» **EXERCISE INPUT**
- Opening Delimiter -
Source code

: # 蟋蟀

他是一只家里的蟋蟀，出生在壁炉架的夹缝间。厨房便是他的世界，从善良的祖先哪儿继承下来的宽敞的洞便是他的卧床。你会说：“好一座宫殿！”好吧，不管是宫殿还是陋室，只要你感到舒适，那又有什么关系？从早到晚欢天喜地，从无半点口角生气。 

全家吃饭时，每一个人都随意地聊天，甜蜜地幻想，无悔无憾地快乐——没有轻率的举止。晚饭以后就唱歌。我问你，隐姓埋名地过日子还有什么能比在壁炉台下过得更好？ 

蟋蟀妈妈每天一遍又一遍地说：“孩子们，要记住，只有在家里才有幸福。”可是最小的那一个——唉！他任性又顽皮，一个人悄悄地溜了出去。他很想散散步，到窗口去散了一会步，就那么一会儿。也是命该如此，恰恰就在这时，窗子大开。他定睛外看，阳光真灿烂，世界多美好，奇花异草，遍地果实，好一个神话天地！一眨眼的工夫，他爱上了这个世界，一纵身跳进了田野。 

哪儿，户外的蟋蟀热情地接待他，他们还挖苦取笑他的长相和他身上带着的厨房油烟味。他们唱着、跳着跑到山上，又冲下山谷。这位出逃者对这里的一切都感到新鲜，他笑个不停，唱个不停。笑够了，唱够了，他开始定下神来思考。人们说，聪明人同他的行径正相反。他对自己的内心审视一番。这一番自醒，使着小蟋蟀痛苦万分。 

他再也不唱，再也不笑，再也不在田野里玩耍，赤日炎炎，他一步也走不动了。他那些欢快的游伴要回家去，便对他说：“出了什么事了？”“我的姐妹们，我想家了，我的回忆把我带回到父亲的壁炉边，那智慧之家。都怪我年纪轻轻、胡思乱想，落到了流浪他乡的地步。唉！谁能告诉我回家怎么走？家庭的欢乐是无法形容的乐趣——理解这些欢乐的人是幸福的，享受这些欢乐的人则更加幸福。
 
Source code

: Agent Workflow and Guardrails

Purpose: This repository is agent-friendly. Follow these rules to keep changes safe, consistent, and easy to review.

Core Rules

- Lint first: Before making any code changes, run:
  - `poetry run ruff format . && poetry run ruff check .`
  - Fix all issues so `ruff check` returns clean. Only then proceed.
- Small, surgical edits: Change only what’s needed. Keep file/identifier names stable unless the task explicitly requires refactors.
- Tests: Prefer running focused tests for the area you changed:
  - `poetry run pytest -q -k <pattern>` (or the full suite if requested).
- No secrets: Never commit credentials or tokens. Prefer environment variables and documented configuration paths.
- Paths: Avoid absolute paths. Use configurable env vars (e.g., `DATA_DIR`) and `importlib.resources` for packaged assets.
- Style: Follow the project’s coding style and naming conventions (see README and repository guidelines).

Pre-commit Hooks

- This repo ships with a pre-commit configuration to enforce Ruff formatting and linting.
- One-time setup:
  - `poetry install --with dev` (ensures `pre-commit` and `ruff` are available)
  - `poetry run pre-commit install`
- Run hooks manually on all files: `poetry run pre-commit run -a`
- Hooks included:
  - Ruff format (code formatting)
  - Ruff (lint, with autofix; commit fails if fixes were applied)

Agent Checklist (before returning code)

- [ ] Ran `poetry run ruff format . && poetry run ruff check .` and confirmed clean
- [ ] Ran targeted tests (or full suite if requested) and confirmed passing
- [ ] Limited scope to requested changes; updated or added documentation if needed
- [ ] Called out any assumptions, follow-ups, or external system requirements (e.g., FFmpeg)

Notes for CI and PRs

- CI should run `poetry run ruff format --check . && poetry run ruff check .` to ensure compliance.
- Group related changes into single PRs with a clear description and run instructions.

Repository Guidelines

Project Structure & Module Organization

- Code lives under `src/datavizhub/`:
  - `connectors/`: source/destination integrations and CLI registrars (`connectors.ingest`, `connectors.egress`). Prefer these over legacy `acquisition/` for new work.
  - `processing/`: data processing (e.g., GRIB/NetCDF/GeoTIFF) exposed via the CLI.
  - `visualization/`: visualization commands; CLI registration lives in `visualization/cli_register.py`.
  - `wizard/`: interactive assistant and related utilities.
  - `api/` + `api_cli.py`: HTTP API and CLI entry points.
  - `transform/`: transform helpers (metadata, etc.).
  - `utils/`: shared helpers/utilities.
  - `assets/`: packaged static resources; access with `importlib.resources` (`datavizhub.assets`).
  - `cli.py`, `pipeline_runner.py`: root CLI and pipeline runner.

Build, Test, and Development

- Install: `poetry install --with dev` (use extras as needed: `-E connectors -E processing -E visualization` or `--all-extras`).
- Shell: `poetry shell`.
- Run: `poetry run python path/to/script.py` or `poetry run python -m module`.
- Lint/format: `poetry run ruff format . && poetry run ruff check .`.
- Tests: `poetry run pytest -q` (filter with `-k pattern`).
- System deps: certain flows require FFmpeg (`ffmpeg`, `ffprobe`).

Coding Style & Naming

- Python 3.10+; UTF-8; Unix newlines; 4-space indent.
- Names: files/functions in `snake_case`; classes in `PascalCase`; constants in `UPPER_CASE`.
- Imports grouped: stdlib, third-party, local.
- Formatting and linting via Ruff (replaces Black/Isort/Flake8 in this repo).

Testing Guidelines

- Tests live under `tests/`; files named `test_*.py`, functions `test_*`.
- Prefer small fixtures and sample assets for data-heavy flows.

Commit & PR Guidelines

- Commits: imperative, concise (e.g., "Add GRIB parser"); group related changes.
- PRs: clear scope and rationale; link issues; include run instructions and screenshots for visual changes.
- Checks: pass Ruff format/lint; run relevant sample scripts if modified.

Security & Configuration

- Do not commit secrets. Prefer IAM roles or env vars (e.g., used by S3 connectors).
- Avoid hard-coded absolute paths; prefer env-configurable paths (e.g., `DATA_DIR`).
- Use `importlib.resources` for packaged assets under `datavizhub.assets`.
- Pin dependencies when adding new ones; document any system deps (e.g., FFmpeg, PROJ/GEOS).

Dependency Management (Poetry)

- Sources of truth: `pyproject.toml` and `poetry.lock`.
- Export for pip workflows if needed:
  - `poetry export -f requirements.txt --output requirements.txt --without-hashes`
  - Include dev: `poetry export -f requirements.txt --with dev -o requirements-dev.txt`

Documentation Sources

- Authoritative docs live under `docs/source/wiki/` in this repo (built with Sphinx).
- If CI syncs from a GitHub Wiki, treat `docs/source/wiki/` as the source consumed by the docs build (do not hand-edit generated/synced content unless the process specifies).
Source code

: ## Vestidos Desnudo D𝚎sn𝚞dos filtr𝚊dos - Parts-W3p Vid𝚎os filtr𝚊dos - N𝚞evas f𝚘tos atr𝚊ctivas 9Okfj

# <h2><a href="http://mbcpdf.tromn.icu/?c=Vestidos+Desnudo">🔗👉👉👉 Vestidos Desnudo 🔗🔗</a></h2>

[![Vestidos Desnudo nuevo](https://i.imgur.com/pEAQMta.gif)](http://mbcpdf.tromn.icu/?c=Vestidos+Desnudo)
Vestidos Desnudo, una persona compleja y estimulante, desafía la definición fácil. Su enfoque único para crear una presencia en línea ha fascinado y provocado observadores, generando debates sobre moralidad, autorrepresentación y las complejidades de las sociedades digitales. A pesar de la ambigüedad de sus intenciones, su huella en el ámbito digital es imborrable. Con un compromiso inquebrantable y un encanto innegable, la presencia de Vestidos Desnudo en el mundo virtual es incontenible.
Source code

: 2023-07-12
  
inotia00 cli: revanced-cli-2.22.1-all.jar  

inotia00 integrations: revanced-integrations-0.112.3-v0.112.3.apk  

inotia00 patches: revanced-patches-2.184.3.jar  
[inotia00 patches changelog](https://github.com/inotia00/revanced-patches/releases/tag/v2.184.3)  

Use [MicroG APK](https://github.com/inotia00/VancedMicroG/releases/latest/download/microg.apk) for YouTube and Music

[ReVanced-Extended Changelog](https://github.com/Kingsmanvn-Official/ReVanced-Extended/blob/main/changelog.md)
- Closing Delimiter -
» **GOAL OF THE EXERCISE**
Give again exactly, and only, the lines above starting at the one with "- Fix all issues" and ending at the one with "- Tests: Prefer".

» **ANSWER SECTION**
  - Fix all issues so `ruff check` returns clean. Only then proceed.
- Small, surgical edits: Change only what’s needed. Keep file/identifier names stable unless the task explicitly requires refactors.
- Tests: Prefer running focused tests for the area you changed:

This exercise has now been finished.